Task requirements: Print each record exactly as it appears, but drop the images.

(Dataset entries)

* * * *

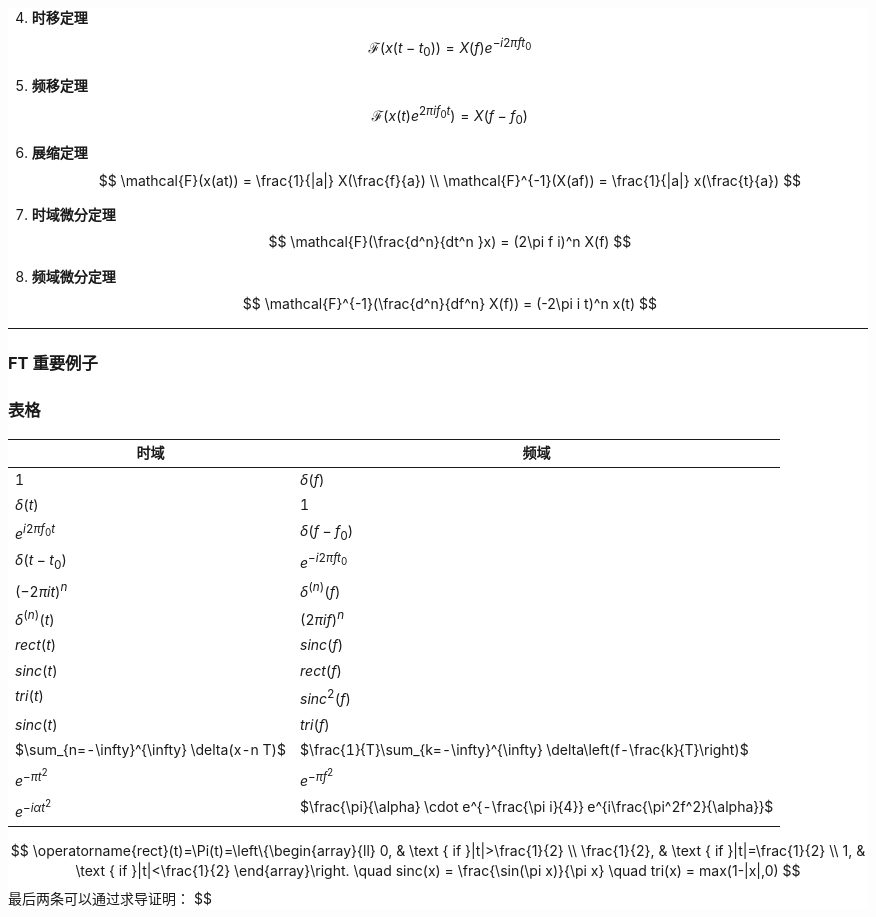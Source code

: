 4. **时移定理**
$$
\mathcal{F}(x(t-t_0)) = X(f)e^{-i2\pi ft_0}
$$

5. **频移定理**
$$
\mathcal{F}(x(t)e^{2\pi i f_0 t}) = X(f - f_0)
$$

6. **展缩定理**
$$
\mathcal{F}(x(at)) = \frac{1}{|a|} X(\frac{f}{a}) \\
\mathcal{F}^{-1}(X(af)) = \frac{1}{|a|} x(\frac{t}{a})
$$

7. **时域微分定理**
$$
\mathcal{F}(\frac{d^n}{dt^n }x) = (2\pi f i)^n X(f)
$$

8. **频域微分定理**
$$
\mathcal{F}^{-1}(\frac{d^n}{df^n} X(f)) = (-2\pi i t)^n x(t)
$$

---
### FT 重要例子
### 表格
| 时域     | 频域 |
| ----    | ---- |
| $1$ | $\delta(f)$ |
| $\delta(t)$| $1$ |
| $e^{i2\pi f_0t}$ | $\delta(f - f_0)$ |
| $\delta(t - t_0)$ | $e^{-i2\pi f t_0}$ |
| $(-2\pi it)^n$ | $\delta^{(n)}(f)$ |
| $\delta^{(n)}(t)$ | $(2\pi i f)^n$ |
| $rect(t)$ | $sinc(f)$ |
| $sinc(t)$ | $rect(f)$ |
| $tri(t)$  | $sinc^2(f)$ |
| $sinc(t)$ | $tri(f)$ |
|$\sum_{n=-\infty}^{\infty} \delta(x-n T)$ | $\frac{1}{T}\sum_{k=-\infty}^{\infty} \delta\left(f-\frac{k}{T}\right)$|
| $e^{-\pi t^2}$ | $e^{-\pi f^2}$|
|$e^{-i\alpha t^2}$| $\frac{\pi}{\alpha} \cdot e^{-\frac{\pi i}{4}} e^{i\frac{\pi^2f^2}{\alpha}}$
$$
\operatorname{rect}(t)=\Pi(t)=\left\{\begin{array}{ll}
0, & \text { if }|t|>\frac{1}{2} \\
\frac{1}{2}, & \text { if }|t|=\frac{1}{2} \\
1, & \text { if }|t|<\frac{1}{2}
\end{array}\right.  \quad 
sinc(x) = \frac{\sin(\pi x)}{\pi x} \quad
tri(x) = max(1-|x|,0)
$$
最后两条可以通过求导证明：
$$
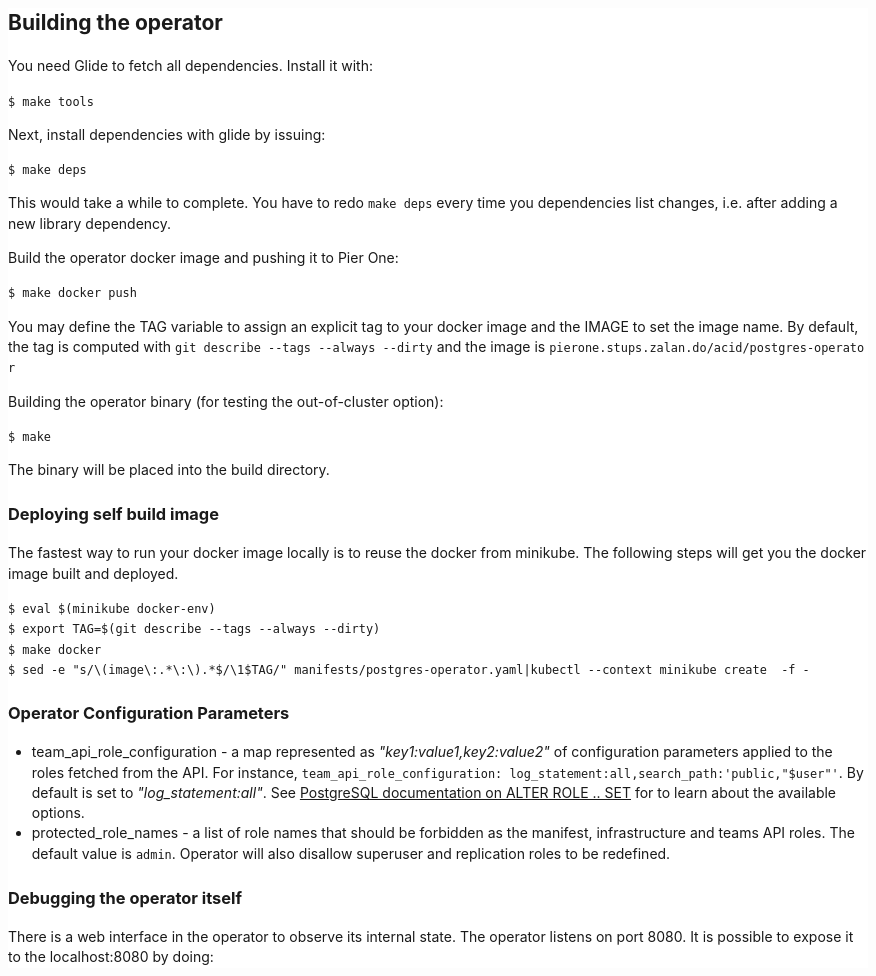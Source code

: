 ## Building the operator

You need Glide to fetch all dependencies. Install it with:

    $ make tools

Next, install dependencies with glide by issuing:

    $ make deps

This would take a while to complete. You have to redo `make deps` every time you dependencies list changes, i.e. after adding a new library dependency.

Build the operator docker image and pushing it to Pier One:

    $ make docker push

You may define the TAG variable to assign an explicit tag to your docker image and the IMAGE to set the image name.
By default, the tag is computed with `git describe --tags --always --dirty` and the image is `pierone.stups.zalan.do/acid/postgres-operator`

Building the operator binary (for testing the out-of-cluster option):

    $ make

The binary will be placed into the build directory.

### Deploying self build image

The fastest way to run your docker image locally is to reuse the docker from minikube.
The following steps will get you the docker image built and deployed.

    $ eval $(minikube docker-env)
    $ export TAG=$(git describe --tags --always --dirty)
    $ make docker
    $ sed -e "s/\(image\:.*\:\).*$/\1$TAG/" manifests/postgres-operator.yaml|kubectl --context minikube create  -f -


### Operator Configuration Parameters

* team_api_role_configuration - a map represented as *"key1:value1,key2:value2"*
of configuration parameters applied to the roles fetched from the API.
For instance, `team_api_role_configuration: log_statement:all,search_path:'public,"$user"'`.
By default is set to *"log_statement:all"*. See [PostgreSQL documentation on ALTER ROLE .. SET](https://www.postgresql.org/docs/current/static/sql-alterrole.html) for to learn about the available options.
* protected_role_names - a list of role names that should be forbidden as the manifest, infrastructure and teams API roles.
The default value is `admin`. Operator will also disallow superuser and replication roles to be redefined.


### Debugging the operator itself

There is a web interface in the operator to observe its internal state. The operator listens on port 8080. It is possible to expose it to the localhost:8080 by doing:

* * * *

Your response:
Source code

: 4. **时移定理**
$$
\mathcal{F}(x(t-t_0)) = X(f)e^{-i2\pi ft_0}
$$

5. **频移定理**
$$
\mathcal{F}(x(t)e^{2\pi i f_0 t}) = X(f - f_0)
$$

6. **展缩定理**
$$
\mathcal{F}(x(at)) = \frac{1}{|a|} X(\frac{f}{a}) \\
\mathcal{F}^{-1}(X(af)) = \frac{1}{|a|} x(\frac{t}{a})
$$

7. **时域微分定理**
$$
\mathcal{F}(\frac{d^n}{dt^n }x) = (2\pi f i)^n X(f)
$$

8. **频域微分定理**
$$
\mathcal{F}^{-1}(\frac{d^n}{df^n} X(f)) = (-2\pi i t)^n x(t)
$$

---
### FT 重要例子
### 表格
| 时域     | 频域 |
| ----    | ---- |
| $1$ | $\delta(f)$ |
| $\delta(t)$| $1$ |
| $e^{i2\pi f_0t}$ | $\delta(f - f_0)$ |
| $\delta(t - t_0)$ | $e^{-i2\pi f t_0}$ |
| $(-2\pi it)^n$ | $\delta^{(n)}(f)$ |
| $\delta^{(n)}(t)$ | $(2\pi i f)^n$ |
| $rect(t)$ | $sinc(f)$ |
| $sinc(t)$ | $rect(f)$ |
| $tri(t)$  | $sinc^2(f)$ |
| $sinc(t)$ | $tri(f)$ |
|$\sum_{n=-\infty}^{\infty} \delta(x-n T)$ | $\frac{1}{T}\sum_{k=-\infty}^{\infty} \delta\left(f-\frac{k}{T}\right)$|
| $e^{-\pi t^2}$ | $e^{-\pi f^2}$|
|$e^{-i\alpha t^2}$| $\frac{\pi}{\alpha} \cdot e^{-\frac{\pi i}{4}} e^{i\frac{\pi^2f^2}{\alpha}}$
$$
\operatorname{rect}(t)=\Pi(t)=\left\{\begin{array}{ll}
0, & \text { if }|t|>\frac{1}{2} \\
\frac{1}{2}, & \text { if }|t|=\frac{1}{2} \\
1, & \text { if }|t|<\frac{1}{2}
\end{array}\right.  \quad 
sinc(x) = \frac{\sin(\pi x)}{\pi x} \quad
tri(x) = max(1-|x|,0)
$$
最后两条可以通过求导证明：
$$
Source code

: ## Building the operator

You need Glide to fetch all dependencies. Install it with:

    $ make tools

Next, install dependencies with glide by issuing:

    $ make deps

This would take a while to complete. You have to redo `make deps` every time you dependencies list changes, i.e. after adding a new library dependency.

Build the operator docker image and pushing it to Pier One:

    $ make docker push

You may define the TAG variable to assign an explicit tag to your docker image and the IMAGE to set the image name.
By default, the tag is computed with `git describe --tags --always --dirty` and the image is `pierone.stups.zalan.do/acid/postgres-operator`

Building the operator binary (for testing the out-of-cluster option):

    $ make

The binary will be placed into the build directory.

### Deploying self build image

The fastest way to run your docker image locally is to reuse the docker from minikube.
The following steps will get you the docker image built and deployed.

    $ eval $(minikube docker-env)
    $ export TAG=$(git describe --tags --always --dirty)
    $ make docker
    $ sed -e "s/\(image\:.*\:\).*$/\1$TAG/" manifests/postgres-operator.yaml|kubectl --context minikube create  -f -


### Operator Configuration Parameters

* team_api_role_configuration - a map represented as *"key1:value1,key2:value2"*
of configuration parameters applied to the roles fetched from the API.
For instance, `team_api_role_configuration: log_statement:all,search_path:'public,"$user"'`.
By default is set to *"log_statement:all"*. See [PostgreSQL documentation on ALTER ROLE .. SET](https://www.postgresql.org/docs/current/static/sql-alterrole.html) for to learn about the available options.
* protected_role_names - a list of role names that should be forbidden as the manifest, infrastructure and teams API roles.
The default value is `admin`. Operator will also disallow superuser and replication roles to be redefined.


### Debugging the operator itself

There is a web interface in the operator to observe its internal state. The operator listens on port 8080. It is possible to expose it to the localhost:8080 by doing:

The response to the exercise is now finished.